Death by AI is a tragic tale, and there are several high-profile instances, usually from self-driving cars or robots. Not because the AI was wrong, but because the human developers gave it the wrong information or wouldn’t enable it to act in a safe manner. Your chatbot or AI service might not be put people in the firing line, but build them like they might, just to be safe.
The latest report to make the press about a terrible loss of life due to an AI’s poor decision making, comes from one of Uber’s fleet of test self-driving cars back in 2017, makes for grim reading. Even though the AI has since been updated, the poor victim can’t be rebooted.
“For one, the self-driving program didn’t include an operational safety division or safety manager. The most glaring mistakes were software-related.
Uber’s system was not equipped to identify or deal with pedestrians walking outside of a crosswalk. So, despite the fact that the car detected a 49-year-old woman named Elaine Herzberg with more than enough time to stop, it was traveling at 43.5 mph when it struck her and threw her 75 feet. When the car first detected her presence, 5.6 seconds before impact, it classified her as a vehicle. Then it changed its mind to “other,” then to vehicle again, back to “other,” then to bicycle, then to “other” again, and finally back to bicycle.
It never guessed Herzberg was on foot for a simple, galling reason: Uber didn’t tell its car to look for pedestrians outside of crosswalks. “The system design did not include a consideration for jaywalking pedestrians,” the NTSB’s Vehicle Automation Report reads.”

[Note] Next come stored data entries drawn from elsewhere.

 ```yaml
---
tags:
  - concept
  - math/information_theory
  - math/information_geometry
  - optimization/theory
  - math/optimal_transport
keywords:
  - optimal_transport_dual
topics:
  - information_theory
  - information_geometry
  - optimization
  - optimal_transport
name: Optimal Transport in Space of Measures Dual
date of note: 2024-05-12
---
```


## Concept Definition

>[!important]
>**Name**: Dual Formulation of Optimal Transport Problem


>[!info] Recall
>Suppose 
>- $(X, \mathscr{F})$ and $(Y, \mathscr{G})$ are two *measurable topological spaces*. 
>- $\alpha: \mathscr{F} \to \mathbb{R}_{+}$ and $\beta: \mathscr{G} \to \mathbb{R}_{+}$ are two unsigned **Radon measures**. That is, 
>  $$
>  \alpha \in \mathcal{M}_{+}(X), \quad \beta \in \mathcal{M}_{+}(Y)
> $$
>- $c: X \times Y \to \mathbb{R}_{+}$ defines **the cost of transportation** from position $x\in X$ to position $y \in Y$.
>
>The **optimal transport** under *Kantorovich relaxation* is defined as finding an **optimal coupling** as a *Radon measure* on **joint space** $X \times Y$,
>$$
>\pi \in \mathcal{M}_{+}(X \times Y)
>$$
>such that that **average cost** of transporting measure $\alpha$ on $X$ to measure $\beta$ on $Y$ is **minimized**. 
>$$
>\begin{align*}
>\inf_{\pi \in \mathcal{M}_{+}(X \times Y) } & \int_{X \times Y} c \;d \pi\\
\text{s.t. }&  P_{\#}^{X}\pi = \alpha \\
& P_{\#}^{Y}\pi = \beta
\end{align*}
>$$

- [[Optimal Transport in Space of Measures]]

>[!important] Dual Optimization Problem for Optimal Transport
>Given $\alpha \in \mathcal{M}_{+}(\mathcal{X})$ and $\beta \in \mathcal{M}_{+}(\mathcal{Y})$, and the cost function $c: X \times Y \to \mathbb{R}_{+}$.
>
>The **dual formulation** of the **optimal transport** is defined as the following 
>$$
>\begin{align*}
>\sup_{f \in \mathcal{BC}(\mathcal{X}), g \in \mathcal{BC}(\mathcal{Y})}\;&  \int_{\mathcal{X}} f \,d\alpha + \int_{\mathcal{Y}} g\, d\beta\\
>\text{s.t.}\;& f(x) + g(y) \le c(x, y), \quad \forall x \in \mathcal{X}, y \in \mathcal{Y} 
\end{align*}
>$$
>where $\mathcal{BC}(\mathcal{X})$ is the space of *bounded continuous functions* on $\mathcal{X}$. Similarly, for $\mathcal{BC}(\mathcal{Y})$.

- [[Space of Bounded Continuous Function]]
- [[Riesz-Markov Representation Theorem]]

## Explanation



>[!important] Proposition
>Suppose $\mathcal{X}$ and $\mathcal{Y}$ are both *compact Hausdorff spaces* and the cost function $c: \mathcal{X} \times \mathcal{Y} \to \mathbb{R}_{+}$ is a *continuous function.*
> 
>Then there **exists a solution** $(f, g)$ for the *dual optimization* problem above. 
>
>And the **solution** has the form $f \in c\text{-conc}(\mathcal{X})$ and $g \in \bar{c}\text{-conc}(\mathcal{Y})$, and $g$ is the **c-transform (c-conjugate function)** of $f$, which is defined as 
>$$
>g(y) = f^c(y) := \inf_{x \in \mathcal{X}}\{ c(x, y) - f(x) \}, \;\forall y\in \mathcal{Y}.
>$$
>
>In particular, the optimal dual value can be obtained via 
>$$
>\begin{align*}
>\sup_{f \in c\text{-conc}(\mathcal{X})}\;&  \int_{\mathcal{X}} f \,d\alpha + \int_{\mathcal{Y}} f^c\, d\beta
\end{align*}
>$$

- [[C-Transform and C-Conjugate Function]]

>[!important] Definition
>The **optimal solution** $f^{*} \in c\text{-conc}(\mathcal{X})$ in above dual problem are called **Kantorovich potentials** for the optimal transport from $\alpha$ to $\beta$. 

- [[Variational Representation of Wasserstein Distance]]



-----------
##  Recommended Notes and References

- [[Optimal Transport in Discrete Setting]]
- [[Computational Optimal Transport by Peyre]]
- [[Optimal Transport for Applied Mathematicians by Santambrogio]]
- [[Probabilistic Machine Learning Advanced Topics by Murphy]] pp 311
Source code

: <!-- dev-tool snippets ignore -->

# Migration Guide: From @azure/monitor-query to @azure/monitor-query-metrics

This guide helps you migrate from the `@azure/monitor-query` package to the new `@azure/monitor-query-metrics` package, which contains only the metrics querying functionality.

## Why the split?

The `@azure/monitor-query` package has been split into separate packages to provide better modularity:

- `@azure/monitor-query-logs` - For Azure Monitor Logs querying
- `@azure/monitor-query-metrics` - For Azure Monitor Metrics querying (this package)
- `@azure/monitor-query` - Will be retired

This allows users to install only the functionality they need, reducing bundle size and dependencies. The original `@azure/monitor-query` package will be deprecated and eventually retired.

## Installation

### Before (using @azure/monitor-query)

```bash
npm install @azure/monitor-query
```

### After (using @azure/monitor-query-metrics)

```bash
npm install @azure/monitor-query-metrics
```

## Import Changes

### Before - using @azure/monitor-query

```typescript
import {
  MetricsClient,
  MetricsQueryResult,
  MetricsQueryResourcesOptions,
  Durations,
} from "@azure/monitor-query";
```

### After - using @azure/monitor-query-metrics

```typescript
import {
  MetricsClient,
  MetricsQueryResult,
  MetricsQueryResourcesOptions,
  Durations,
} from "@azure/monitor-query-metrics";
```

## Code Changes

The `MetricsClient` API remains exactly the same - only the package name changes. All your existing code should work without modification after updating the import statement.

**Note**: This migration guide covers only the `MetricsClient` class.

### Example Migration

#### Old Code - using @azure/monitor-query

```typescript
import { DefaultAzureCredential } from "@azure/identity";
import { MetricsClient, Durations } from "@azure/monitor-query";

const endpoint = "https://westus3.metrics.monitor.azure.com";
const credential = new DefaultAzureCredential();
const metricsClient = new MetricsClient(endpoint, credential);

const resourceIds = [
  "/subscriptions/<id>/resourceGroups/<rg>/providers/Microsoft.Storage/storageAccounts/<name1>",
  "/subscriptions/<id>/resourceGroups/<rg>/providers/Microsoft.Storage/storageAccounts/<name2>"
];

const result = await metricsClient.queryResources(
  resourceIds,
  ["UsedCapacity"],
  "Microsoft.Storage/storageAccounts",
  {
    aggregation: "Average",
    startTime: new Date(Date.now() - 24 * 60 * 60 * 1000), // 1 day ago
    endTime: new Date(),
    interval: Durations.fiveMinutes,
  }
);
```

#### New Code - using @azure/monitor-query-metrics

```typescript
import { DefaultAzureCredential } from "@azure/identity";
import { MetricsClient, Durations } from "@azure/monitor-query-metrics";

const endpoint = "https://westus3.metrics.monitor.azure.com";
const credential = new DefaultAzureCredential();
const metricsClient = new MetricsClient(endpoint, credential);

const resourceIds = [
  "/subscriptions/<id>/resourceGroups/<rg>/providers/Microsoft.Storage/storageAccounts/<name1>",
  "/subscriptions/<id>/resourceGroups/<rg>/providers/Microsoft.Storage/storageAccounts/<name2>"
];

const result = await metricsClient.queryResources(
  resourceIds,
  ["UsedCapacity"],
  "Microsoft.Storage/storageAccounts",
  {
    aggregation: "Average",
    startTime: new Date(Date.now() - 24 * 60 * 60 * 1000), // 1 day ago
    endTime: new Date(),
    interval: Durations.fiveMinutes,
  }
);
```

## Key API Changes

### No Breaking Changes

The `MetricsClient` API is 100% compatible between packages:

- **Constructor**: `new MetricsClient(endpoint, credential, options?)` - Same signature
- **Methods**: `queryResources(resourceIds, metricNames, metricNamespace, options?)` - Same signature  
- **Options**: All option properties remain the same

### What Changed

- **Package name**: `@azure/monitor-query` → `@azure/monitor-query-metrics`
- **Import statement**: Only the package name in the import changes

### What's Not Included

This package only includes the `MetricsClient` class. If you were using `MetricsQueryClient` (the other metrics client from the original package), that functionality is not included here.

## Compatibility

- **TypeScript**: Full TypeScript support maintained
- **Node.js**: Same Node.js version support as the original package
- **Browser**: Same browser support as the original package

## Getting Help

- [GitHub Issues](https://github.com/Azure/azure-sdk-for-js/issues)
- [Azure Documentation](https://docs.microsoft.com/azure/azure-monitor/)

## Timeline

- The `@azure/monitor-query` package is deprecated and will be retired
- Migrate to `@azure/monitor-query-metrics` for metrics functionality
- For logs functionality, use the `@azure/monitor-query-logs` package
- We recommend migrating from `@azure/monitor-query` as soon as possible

Build your bots like they matter
With that in mind, and other robotic-involved deaths, you might not see any obvious way your customer service chatbot or AI tool could lead to someone’s death. But, consider a banking chatbot that is dealing with someone mired in debt and frustration, or a medical chatbot or AI GP triage bot that might miss a vital clue and not refer someone to a specialist.
These are all possibilities, as are AI systems that deal with computer vision or augmented reality, where the code might miss something important or distract the user at a critical time. In short, if it can happen it will happen eventually, especially with millions of chats over the years of a bot, or large numbers of hours in the field.
So, while your business can’t see a way that the bot could do harm, there is no harm in appointing a safety officer to consider the impacts. Even someone to play devil’s advocate and look at ways someone could come to harm that your typical coder tucked safely in an office might not consider.
Then, there are the users. You might think that a few hours of testing with real people is enough to prove your system works. But as the complexity of the bot rises and the number of options within a chat expands, especially as self-learning AIs provide new answers, advice or possible to solutions to user questions, the chance of an unfortunate and damaging chain of events increases.
Finally, there are the obvious steps that many bots can take to help, but often don’t because the developers consider them trivial. You will note Google searches, Twitter and other social media provide links to suicide helplines when the subject comes up. There will be a lot of false positives as people take about the Suicide Squad movie, Suicidal Tendencies band, but they also provide useful information about helping others, just in case.
Doing some good because you can outweighs the risk of doing nothing because it might not happen. Teaching a bot to look for signs of customer stress or distress might not be in the brief, but enabling it to provide a warm response or link to someone who can help. Even for a small bot working with a modest customer, that one time it provides some help could make a big difference.
Bots will cause people harm, either through their action or inaction, and despite being guided by Asimov’s Laws of Robotics, it will be down to design decisions made by people. Do keep that in mind when it comes to your chatbot and AI plans.